In today’s business world, everyone talks about “going green.” Being environmentally friendly is no longer just the right thing to do; it’s become an expected behavior. Today, people demand more from companies they do business with and brands they intend to buy.
EMA conducted a national survey to gain insights on business leaders’ drivers and barriers of implementing energy-efficient initiatives or purchases. The main driver for all decision-makers when it comes to implementation is cost savings. But beyond this, there is another driver we as marketers must help them see: The edge.
Cost aside, what else matters?
Here are four insights gathered from our research that show how companies can get an edge from implementing sustainable practices.
1. Saving energy means saving money
According to EMA’s study, 61% of respondents place an emphasis on practices that improve energy efficiency and consumption due to cost savings. In fact, 63% say that cost savings is the key benefit of energy-efficiency measures.

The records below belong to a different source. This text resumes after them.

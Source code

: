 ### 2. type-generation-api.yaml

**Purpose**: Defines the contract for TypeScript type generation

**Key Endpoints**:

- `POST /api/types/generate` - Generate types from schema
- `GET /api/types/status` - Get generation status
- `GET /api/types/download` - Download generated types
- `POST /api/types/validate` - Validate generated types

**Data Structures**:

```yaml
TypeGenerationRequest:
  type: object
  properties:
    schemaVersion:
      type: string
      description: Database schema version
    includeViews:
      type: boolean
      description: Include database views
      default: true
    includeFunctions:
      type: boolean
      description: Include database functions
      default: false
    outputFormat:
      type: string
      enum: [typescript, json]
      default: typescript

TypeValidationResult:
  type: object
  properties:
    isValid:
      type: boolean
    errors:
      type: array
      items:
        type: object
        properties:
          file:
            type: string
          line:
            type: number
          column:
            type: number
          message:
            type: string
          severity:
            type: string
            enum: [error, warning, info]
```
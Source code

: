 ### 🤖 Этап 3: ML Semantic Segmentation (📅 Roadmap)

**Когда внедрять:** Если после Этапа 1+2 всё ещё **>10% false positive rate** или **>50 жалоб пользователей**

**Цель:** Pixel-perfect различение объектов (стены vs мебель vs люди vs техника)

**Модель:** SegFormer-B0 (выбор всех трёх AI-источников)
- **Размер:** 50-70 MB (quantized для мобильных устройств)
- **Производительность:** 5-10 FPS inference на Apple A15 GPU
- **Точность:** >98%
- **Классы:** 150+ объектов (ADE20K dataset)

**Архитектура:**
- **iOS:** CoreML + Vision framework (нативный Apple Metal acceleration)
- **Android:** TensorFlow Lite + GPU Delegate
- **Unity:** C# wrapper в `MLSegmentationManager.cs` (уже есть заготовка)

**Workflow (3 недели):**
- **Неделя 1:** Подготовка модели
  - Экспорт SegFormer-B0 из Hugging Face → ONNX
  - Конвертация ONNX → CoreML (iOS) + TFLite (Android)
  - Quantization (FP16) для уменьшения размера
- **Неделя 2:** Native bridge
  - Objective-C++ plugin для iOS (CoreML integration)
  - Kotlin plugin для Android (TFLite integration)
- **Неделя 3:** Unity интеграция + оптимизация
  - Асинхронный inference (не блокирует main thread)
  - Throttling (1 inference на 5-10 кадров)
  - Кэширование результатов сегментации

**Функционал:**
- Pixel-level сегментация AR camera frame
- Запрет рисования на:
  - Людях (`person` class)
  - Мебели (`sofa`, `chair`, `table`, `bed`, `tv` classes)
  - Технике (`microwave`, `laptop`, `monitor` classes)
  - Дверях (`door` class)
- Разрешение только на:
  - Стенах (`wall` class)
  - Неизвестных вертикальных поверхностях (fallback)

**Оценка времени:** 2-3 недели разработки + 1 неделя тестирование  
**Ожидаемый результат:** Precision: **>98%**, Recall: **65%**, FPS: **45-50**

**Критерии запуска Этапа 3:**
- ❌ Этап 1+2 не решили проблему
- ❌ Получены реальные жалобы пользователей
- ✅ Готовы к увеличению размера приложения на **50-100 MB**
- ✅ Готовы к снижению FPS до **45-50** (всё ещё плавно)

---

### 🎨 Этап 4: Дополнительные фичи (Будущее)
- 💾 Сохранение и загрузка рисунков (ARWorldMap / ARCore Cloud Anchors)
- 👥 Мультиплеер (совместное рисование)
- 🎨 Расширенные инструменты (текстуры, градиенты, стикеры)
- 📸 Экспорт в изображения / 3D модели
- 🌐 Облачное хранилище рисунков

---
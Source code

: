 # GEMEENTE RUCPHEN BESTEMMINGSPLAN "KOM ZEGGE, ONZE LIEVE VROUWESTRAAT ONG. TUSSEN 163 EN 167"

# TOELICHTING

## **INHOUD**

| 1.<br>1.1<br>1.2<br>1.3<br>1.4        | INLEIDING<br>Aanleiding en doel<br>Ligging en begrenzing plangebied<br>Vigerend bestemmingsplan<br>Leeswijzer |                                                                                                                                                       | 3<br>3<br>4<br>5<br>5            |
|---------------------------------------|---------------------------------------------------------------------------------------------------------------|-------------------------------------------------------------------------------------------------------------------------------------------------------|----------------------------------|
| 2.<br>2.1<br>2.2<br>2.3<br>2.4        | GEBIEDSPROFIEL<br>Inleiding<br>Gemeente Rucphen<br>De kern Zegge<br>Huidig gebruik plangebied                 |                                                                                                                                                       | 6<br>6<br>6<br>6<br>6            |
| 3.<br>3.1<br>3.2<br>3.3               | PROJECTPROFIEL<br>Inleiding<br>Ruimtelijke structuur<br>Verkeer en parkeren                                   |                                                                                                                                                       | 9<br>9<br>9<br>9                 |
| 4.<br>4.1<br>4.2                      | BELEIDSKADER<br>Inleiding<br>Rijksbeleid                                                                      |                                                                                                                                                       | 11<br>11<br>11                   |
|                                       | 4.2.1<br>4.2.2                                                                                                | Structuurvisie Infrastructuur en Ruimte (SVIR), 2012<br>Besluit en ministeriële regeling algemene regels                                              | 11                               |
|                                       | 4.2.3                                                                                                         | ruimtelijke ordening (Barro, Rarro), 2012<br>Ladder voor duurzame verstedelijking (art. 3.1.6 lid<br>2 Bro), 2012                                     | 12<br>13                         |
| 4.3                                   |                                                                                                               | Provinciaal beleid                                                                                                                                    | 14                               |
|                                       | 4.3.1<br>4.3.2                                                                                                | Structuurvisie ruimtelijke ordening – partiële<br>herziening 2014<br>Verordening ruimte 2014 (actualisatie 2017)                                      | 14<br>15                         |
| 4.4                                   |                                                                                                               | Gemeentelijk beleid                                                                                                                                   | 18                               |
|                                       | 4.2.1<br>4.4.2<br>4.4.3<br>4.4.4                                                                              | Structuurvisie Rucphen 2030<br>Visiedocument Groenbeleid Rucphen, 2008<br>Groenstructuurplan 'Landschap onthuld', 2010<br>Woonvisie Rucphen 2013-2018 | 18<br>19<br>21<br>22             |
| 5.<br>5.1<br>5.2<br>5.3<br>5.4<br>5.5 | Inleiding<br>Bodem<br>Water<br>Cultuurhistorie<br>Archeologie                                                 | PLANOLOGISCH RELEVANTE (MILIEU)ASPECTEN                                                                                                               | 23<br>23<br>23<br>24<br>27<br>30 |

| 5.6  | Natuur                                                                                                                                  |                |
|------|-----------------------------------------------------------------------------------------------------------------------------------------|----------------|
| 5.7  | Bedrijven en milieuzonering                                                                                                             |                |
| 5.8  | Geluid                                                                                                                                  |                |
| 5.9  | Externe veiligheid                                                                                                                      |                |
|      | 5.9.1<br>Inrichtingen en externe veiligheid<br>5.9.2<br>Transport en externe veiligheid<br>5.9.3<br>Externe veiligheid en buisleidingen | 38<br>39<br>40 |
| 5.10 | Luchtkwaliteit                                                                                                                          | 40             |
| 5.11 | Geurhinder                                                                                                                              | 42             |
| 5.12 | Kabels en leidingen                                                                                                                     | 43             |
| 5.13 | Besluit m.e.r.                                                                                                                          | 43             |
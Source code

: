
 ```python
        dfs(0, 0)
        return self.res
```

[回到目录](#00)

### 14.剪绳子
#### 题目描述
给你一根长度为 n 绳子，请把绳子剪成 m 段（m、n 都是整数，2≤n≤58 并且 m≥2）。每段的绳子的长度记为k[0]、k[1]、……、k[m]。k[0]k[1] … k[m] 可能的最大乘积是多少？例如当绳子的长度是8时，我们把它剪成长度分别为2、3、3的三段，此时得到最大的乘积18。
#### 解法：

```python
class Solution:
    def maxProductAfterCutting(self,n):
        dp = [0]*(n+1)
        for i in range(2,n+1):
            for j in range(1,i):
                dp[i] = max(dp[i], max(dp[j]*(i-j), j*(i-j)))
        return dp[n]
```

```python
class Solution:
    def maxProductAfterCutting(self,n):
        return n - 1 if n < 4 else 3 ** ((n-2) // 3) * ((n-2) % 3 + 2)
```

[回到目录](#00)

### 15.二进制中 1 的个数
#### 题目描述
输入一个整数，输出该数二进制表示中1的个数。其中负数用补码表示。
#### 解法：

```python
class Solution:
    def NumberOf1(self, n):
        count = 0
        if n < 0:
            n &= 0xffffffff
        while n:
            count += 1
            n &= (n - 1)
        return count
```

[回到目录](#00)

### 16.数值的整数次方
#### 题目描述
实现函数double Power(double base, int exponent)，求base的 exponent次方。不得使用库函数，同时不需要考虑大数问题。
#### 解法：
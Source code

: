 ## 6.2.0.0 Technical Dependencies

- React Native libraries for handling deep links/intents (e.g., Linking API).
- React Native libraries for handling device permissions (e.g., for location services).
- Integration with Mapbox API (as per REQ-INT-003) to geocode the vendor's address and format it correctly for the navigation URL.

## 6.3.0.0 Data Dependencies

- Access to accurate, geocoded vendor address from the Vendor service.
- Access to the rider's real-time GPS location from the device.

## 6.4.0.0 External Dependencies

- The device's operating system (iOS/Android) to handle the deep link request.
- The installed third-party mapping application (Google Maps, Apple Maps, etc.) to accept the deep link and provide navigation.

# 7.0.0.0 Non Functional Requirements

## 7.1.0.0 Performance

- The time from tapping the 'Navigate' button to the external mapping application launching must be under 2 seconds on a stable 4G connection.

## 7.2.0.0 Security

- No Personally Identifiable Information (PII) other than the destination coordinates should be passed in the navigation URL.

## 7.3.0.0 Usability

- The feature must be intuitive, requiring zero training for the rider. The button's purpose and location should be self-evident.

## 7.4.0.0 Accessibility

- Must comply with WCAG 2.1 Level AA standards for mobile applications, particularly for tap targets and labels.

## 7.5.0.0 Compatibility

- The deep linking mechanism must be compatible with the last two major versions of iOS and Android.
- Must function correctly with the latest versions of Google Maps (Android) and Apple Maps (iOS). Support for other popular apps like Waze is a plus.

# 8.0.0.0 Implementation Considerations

Adding greener strategies not only reflects positively on a company’s leadership, it also allows the business to run more efficiently by conserving energy and spending less. These savings can be applied to other business goals, which bring value to all stakeholders while demonstrating care for the environment.
Nearly half (47%) of respondents believe that energy-efficient practices help sustain business.
Sustainability can lead to broader benefits, such as increased productivity and enhanced brand reputation. Predictable energy costs and environmental stewardship are additional benefits of an energy-efficient or sustainable practice.
3. Attract and retain talent
Of those surveyed, 34% believe it’s extremely important for a company to be perceived as environmentally responsible in the recruitment of talent and acquiring new business.
Prospective and current employees will appreciate an organization that cares about the community and environment.
4. Show customers you care
As many as 37% report that they do not communicate their energy-efficiency or sustainability initiatives to the public or market.
Energy-efficient investments demonstrate a caring image. Consumers are more likely to buy products from a company they can relate to and trust.
As our research shows, corporate sustainability doesn’t just positively affect a brand — it strengthens relationships, demonstrates leadership and improves overall business strategy in an increasingly competitive market. By communicating these principles, marketers can help decision-makers realize how this “greener” edge will pay dividends for the company.